BEGIN The records
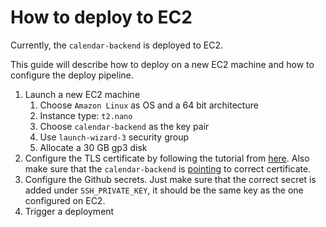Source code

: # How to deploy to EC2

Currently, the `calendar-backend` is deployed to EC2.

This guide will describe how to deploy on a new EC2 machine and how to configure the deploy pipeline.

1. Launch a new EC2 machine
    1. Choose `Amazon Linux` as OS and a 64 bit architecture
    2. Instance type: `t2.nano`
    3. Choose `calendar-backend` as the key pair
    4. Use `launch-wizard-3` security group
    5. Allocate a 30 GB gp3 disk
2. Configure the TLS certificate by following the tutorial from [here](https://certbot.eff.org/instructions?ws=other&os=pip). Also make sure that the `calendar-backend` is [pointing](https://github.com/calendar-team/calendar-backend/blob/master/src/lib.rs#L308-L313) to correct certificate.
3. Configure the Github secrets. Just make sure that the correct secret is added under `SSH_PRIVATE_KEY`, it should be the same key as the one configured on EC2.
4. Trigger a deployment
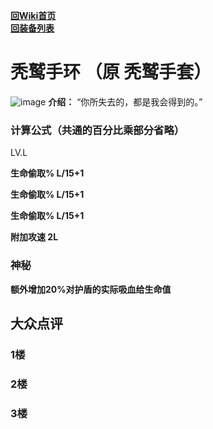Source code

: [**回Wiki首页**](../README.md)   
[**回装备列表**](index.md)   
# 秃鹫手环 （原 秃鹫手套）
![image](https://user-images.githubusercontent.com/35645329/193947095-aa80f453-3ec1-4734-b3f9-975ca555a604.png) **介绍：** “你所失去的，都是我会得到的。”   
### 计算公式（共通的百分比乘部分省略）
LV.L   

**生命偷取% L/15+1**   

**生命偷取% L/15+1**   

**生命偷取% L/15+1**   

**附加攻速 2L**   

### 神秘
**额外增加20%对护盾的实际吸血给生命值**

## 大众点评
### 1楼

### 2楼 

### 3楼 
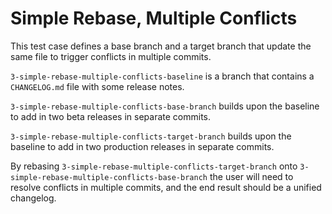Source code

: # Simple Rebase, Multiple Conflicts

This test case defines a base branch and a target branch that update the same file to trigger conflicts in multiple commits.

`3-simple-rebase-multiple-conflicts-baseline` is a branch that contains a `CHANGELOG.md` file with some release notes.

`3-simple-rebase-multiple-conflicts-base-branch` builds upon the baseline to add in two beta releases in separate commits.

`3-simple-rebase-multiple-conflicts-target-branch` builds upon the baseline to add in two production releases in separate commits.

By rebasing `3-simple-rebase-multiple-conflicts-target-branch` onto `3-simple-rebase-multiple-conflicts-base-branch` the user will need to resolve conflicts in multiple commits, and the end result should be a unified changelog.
END The records
BEGIN The records
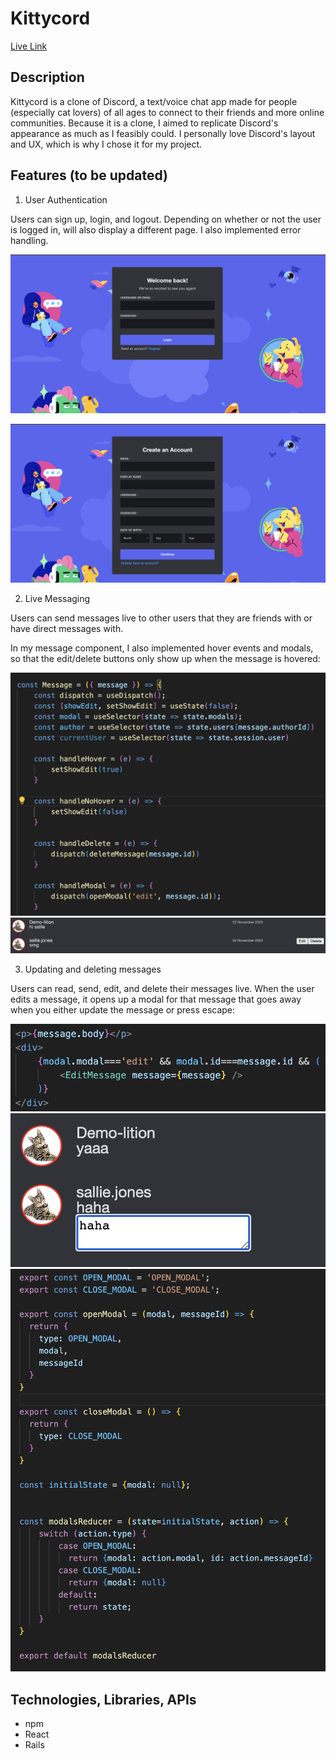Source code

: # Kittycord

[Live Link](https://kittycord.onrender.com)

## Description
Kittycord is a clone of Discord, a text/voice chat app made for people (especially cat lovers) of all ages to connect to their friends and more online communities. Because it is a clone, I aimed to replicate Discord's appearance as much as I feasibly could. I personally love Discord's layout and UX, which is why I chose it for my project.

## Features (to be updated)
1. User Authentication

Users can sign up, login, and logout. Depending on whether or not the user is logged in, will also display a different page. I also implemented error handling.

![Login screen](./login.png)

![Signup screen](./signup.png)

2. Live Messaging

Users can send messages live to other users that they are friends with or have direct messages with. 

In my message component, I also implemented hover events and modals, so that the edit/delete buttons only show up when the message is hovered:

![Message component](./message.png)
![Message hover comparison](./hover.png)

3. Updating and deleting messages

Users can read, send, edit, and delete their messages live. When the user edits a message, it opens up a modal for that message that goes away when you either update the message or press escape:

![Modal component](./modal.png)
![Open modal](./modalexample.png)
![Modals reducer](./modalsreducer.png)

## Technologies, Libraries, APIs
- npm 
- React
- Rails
END The records
All lines above that include the word "edit" must be copied into the answer.

In my message component, I also implemented hover events and modals, so that the edit/delete buttons only show up when the message is hovered:
Users can read, send, edit, and delete their messages live. When the user edits a message, it opens up a modal for that message that goes away when you either update the message or press escape:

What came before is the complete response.